__Task__
Could you find every line in the records below that contains the word "sqrt" and copy it?
========================
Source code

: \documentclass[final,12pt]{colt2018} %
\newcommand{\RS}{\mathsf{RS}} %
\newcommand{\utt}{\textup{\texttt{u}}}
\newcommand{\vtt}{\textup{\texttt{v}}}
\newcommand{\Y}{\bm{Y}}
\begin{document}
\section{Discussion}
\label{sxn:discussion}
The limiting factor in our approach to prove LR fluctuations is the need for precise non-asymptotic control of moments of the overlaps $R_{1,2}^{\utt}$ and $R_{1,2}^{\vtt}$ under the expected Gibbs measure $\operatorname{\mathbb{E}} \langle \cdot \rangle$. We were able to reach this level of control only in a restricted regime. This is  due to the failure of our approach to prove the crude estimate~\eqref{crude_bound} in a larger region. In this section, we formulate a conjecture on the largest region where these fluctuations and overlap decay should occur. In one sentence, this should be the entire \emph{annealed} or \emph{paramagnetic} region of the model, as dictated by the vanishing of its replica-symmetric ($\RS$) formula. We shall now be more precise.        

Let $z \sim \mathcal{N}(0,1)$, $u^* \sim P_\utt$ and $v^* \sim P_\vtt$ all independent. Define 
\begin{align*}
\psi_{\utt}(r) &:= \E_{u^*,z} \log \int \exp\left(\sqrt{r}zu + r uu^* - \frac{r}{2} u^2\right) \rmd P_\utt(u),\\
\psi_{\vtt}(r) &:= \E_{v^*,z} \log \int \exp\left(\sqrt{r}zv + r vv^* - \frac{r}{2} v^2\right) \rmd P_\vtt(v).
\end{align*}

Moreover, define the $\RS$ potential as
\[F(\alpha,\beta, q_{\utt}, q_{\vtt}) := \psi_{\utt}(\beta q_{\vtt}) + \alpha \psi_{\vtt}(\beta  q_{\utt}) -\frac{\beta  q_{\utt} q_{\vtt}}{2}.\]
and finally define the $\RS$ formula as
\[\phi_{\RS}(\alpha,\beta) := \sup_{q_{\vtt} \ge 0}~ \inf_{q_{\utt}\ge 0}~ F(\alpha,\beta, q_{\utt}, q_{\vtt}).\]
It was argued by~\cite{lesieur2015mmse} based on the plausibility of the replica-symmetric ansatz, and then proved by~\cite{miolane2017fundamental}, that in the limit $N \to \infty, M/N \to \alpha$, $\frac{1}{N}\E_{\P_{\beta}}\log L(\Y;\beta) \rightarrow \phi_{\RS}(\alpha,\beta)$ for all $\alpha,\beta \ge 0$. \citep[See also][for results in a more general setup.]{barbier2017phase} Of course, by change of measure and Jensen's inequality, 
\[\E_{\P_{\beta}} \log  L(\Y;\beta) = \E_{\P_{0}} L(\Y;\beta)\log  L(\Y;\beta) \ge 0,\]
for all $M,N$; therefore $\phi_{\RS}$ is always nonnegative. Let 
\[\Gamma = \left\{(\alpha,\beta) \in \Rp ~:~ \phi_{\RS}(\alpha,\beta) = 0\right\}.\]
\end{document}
========================
__Task output__
\psi_{\utt}(r) &:= \E_{u^*,z} \log \int \exp\left(\sqrt{r}zu + r uu^* - \frac{r}{2} u^2\right) \rmd P_\utt(u),\\
\psi_{\vtt}(r) &:= \E_{v^*,z} \log \int \exp\left(\sqrt{r}zv + r vv^* - \frac{r}{2} v^2\right) \rmd P_\vtt(v).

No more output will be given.